Ainda visto como um produto para decorar casa de praia e campo, e nem sempre a moradia principal, o artesanato é o foco da pesquisa da jornalista, curadora e especialista em design Adélia Borges. Na semana passada, Adélia esteve em Porto Alegre para lançar o livro Design + Artesanato: O Caminho Brasileiro, no qual mostra rumos para que os trabalhos artesanais ganhem maior valor agregado.
Um dos poucos produtos que carrega o conceito de sustentabilidade nos quatro aspectos - econômico, ambiental, social e cultural - o artesanato precisa de apoio para crescer em importância e qualidade.

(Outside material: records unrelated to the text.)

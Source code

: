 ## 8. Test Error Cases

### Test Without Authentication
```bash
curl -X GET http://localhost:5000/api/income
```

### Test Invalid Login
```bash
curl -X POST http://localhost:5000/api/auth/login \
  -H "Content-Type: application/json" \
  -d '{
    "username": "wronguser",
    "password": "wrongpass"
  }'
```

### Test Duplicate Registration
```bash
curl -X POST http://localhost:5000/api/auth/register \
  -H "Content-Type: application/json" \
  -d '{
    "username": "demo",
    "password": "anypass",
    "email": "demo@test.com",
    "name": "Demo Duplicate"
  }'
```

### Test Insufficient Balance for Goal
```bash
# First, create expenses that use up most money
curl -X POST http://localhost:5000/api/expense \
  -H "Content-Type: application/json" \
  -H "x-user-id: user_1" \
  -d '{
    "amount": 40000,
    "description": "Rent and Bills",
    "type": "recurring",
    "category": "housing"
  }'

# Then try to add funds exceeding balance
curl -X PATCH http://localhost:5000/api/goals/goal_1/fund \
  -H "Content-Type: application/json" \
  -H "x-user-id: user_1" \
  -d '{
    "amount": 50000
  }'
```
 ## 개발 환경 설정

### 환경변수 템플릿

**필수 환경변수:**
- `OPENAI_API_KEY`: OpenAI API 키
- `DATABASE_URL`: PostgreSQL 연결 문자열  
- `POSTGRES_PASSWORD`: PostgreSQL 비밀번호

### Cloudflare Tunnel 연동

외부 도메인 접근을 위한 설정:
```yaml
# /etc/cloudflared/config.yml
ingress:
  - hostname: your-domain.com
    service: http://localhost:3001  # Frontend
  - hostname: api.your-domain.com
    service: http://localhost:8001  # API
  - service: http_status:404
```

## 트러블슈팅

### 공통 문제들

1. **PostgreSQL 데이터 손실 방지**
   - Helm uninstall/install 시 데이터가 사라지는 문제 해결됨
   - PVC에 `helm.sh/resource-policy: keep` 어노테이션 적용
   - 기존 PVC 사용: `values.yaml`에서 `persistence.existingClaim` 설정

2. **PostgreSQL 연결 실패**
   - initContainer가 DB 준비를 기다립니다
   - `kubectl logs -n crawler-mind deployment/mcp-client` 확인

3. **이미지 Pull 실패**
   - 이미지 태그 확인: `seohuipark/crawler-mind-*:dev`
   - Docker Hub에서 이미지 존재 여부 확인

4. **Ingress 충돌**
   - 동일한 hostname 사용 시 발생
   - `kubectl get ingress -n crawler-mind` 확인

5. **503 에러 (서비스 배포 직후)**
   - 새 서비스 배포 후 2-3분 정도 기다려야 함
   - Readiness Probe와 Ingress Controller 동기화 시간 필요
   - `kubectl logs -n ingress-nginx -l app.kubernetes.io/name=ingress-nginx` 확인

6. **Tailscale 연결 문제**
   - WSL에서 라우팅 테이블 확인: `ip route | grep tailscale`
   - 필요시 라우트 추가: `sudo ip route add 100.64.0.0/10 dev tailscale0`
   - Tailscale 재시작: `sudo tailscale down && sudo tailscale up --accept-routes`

A curadora é entusiasta das iniciativas que disseminem o artesanato de qualidade - a exemplo da loja que conheceu no bairro Moinhos de Vento e que serviu de ponto para a sessão de autógrafos de seu livro. Defensora de ideias que têm contribuído para a transformação dos produtos regionais em artigos de destaque para a cultura popular, Adélia falou a Zero Hora. Confira abaixo os principais temas estudados pela profissional.
Design x artesanato
No Brasil, as primeiras faculdades de design foram inspiradas no modelo alemão, muito industrializado. Isso gerou uma ruptura, um antagonismo à produção artesanal brasileira, diferentemente de países como a Itália e o Japão, onde o design teve origem nos trabalhos manuais.
Mas hoje já há essa aproximação, tanto que o prêmio IF, de Hannover, um dos mais importantes do design, já premia produtos artesanais brasileiros.
Para que o artesanato seja considerado design, é preciso que ele possa ser repetido em série, seja pelo próprio artesão ou por terceiros.
Qualificação técnica e estética
Quando chegam designers, antropólogos ou gestores da cidade em lugarejos rurais, há uma contribuição enorme para o artesanato. Um gestor pode chegar em uma comunidade e ensinar como o artesão pode calcular o quanto cobrar pelo seu trabalho. Isso leva a uma requalificação do artesanato, que hoje tem maior nível técnico - você compra algo tingido e a tinta não desbota, compra uma cerâmica que não quebra no transporte - e também há uma melhora estética, baseada na cultura local.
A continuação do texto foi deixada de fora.